Had you asked the greatest economist of the 20th century what the biggest challenge of the 21st would be, he wouldn’t have had to think twice.
In the summer of 1930, just as the Great Depression was gathering momentum, the British economist John Maynard Keynes gave a curious lecture in Madrid. He had already bounced some novel ideas off a few of his students at Cambridge and decided to reveal them publicly in a brief talk titled “Economic Possibilities for our Grandchildren.”
In other words, for us.
At the time of his visit, Madrid was a mess. Unemployment was spiraling out of control, fascism was gaining ground, and the Soviet Union was actively recruiting supporters. A few years later, a devastating civil war would break out. How, then, could leisure be the biggest challenge? That summer, Keynes seemed to have landed from a different planet.

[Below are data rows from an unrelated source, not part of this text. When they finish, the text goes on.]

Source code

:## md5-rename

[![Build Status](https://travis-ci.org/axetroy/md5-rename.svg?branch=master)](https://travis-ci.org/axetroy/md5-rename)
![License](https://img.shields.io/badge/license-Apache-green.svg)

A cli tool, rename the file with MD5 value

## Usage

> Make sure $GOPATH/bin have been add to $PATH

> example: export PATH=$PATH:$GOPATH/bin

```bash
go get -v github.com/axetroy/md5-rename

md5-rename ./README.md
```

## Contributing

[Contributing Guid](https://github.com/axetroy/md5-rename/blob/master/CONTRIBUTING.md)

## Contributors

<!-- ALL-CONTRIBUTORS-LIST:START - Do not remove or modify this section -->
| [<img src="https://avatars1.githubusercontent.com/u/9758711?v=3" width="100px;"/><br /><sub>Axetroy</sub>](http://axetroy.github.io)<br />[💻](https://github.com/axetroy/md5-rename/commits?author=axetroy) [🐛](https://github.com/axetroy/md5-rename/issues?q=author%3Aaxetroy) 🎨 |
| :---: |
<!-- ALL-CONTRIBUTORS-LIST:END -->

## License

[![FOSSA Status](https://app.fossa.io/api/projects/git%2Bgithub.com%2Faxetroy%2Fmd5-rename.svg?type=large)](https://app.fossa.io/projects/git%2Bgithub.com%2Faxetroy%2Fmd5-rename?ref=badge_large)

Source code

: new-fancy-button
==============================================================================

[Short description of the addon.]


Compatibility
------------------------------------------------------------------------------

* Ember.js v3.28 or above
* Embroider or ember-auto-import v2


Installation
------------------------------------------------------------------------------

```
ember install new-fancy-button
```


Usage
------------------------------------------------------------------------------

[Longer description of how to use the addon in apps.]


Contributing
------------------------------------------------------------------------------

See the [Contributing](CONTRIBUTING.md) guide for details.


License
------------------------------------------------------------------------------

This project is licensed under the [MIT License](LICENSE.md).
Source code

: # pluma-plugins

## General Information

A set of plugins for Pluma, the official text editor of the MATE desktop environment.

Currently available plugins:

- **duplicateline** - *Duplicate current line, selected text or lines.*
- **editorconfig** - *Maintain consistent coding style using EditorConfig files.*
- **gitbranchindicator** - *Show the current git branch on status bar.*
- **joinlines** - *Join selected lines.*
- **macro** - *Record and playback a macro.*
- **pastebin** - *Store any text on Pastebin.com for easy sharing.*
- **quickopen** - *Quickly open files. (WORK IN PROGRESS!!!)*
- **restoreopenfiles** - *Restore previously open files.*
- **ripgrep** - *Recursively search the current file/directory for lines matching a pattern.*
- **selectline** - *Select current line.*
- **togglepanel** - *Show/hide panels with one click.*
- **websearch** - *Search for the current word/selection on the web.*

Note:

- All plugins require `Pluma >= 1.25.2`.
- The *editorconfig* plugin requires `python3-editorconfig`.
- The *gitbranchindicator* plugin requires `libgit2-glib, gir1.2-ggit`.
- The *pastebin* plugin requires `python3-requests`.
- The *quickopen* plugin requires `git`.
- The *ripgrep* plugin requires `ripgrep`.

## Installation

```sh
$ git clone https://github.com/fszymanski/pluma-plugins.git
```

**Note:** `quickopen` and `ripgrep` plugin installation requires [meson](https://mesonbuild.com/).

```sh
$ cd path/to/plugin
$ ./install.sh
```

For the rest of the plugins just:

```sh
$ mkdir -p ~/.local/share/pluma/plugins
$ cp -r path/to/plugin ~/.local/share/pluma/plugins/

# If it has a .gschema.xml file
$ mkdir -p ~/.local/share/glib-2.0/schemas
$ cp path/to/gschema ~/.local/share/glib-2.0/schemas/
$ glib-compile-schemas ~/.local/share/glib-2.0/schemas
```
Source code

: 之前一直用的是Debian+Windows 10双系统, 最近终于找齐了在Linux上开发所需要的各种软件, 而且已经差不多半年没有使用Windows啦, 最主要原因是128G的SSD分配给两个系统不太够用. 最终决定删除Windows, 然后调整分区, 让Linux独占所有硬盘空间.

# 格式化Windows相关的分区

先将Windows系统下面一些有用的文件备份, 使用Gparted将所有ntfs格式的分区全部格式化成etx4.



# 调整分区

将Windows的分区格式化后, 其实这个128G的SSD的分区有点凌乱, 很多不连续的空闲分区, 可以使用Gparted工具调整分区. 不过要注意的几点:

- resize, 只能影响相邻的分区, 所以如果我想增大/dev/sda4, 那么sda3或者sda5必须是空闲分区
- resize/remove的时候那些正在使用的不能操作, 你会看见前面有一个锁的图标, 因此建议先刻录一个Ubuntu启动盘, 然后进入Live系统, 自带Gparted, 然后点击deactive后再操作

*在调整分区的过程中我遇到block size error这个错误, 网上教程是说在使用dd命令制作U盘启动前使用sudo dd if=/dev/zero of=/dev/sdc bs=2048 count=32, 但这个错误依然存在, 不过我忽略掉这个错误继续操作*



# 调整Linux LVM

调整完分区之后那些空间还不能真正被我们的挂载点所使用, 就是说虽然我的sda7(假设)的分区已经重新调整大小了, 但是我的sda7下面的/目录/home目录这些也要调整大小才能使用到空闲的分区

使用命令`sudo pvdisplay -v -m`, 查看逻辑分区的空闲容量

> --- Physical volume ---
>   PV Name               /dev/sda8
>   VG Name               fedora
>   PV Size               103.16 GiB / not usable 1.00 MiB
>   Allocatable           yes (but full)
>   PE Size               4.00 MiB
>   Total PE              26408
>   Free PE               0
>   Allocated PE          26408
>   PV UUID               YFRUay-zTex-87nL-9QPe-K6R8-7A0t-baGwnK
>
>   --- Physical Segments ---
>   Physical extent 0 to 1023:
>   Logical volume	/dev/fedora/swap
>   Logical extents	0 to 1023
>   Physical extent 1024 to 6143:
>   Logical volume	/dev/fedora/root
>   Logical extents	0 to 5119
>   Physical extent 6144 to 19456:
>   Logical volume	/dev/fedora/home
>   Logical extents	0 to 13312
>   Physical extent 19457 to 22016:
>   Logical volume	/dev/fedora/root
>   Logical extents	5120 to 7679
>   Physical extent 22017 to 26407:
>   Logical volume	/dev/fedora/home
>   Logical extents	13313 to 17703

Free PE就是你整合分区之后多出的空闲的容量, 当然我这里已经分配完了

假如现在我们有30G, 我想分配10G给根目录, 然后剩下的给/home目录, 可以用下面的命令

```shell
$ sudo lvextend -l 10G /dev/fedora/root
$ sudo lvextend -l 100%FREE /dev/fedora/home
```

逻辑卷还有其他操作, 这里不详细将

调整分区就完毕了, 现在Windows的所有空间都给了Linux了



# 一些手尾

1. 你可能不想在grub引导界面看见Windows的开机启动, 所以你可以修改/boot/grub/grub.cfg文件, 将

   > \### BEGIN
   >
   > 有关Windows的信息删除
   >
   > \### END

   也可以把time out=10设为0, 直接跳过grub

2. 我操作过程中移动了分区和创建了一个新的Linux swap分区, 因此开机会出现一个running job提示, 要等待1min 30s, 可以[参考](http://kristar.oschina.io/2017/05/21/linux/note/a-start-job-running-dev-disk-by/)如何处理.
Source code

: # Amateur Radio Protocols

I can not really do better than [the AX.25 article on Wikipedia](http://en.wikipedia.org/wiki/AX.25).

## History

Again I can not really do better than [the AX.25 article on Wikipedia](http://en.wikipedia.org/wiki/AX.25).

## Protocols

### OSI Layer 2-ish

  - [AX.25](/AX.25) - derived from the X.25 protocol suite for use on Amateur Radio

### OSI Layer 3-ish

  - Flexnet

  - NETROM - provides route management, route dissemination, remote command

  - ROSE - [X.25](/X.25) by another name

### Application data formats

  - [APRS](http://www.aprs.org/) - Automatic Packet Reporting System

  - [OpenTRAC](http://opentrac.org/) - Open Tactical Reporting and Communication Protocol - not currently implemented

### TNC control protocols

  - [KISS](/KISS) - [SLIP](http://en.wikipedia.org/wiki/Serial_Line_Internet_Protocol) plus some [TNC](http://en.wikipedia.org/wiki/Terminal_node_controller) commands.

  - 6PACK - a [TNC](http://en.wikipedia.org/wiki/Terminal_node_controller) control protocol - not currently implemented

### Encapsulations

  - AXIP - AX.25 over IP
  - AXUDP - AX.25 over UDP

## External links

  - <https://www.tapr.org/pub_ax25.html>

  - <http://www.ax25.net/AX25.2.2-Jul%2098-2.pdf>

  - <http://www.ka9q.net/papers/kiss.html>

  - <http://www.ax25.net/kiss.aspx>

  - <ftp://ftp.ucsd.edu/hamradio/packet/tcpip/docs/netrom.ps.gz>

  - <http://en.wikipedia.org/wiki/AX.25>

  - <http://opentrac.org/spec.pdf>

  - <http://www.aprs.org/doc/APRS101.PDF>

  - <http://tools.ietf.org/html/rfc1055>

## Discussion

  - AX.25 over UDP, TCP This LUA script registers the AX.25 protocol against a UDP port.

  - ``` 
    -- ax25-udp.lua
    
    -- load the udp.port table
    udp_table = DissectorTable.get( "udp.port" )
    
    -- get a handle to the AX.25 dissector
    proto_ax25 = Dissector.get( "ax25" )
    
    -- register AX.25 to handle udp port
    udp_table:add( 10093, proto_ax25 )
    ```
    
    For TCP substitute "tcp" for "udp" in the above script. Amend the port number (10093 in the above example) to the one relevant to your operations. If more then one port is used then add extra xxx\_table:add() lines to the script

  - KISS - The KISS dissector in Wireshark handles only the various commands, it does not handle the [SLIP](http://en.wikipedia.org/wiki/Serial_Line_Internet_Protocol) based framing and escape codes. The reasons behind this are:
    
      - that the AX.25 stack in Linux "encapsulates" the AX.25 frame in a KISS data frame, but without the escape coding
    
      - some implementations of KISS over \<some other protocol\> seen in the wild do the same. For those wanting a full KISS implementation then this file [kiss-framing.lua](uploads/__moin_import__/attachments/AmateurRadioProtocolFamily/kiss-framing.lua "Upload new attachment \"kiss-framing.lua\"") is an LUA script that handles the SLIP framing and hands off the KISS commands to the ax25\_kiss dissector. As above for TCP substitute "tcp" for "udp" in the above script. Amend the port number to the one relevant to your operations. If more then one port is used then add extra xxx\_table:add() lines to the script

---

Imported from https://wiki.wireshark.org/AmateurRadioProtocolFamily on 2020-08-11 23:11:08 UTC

“We are suffering just now from a bad attack of economic pessimism,” he wrote. “It is common to hear people say that the epoch of enormous economic progress which characterized the 19th century is over…” And not without cause. Poverty was rampant, international tensions were running high, and it would take the death machine of World War II to breathe life back into global industry.
Speaking in a city on the precipice of disaster, the British economist hazarded a counterintuitive prediction. By 2030, Keynes said, mankind would be confronted with the greatest challenge it had ever faced: What to do with a sea of spare time. Unless politicians make “disastrous mistakes” (austerity during an economic crisis, for instance), he anticipated that within a century the Western standard of living would have multiplied to at least four times that of 1930.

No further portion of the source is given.